Minority Report sequel to Total Recall?

I bought the Total Recall DVD the other day, and last night watched the movie with the Ahnuld and Paul Verhoeven commentary.

It was mostly pretty mundane, marveling at their special effects, not listening to eachother and repeating the same things.

One thing was interesting (and maybe I was the only one not to know this) however. Verhoeven said that the story “We Can Sell Your Dreams to you Wholesale” which Total Recall was based off of had a sequel called, “Minority Report”, being made now.

Wow I had no idea. Has anyone read this? I had no real desire to see the movie until now.

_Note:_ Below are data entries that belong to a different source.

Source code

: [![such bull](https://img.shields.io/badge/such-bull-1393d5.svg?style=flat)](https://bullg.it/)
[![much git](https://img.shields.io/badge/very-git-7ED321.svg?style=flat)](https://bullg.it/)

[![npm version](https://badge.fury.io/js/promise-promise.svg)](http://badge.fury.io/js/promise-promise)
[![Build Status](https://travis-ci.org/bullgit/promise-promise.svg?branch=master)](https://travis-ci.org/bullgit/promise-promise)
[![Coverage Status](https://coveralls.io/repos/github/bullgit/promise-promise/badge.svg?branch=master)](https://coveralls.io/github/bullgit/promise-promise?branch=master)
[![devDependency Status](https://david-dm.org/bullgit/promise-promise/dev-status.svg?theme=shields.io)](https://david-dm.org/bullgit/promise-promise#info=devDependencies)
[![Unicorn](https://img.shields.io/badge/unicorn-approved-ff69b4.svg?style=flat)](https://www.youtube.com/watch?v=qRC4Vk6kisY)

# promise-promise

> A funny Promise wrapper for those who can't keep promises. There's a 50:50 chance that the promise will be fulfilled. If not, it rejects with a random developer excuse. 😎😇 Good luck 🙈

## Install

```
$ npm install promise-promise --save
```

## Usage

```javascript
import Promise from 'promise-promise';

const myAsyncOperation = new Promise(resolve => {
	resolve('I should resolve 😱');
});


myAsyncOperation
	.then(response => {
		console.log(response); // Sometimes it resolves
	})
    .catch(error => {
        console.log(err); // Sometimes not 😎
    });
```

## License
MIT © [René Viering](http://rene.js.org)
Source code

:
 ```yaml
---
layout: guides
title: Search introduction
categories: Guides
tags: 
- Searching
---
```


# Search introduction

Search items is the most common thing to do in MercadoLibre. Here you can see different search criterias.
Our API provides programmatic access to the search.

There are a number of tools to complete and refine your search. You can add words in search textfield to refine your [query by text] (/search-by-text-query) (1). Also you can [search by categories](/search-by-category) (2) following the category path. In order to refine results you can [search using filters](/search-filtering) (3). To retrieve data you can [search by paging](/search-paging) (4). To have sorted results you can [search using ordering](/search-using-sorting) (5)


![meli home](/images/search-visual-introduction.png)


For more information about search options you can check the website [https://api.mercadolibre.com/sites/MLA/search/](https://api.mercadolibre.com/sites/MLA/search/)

I knew that “Minority Report” was a Philip K. Dick story like “We Can Remember It For You Wholesale” (NB: Arnold was the WRONG choice for the role), but I don’t know if it’s truly a sequel or not, as I haven’t read it. A lot of Dick’s literature deals with similar concerns – the difference between things that are real and things that are not, and how we know, and how it affects us as humans – so I’m sure they are cut from the same cloth if not formally related.

“Minority Report”, the film, is based on a Philip Dick short story of the same name… but that short story is not, in any real sense, a sequel to “We Can Remember It For You Wholesale”, the Dick story that formed the basis for “Total Recall”.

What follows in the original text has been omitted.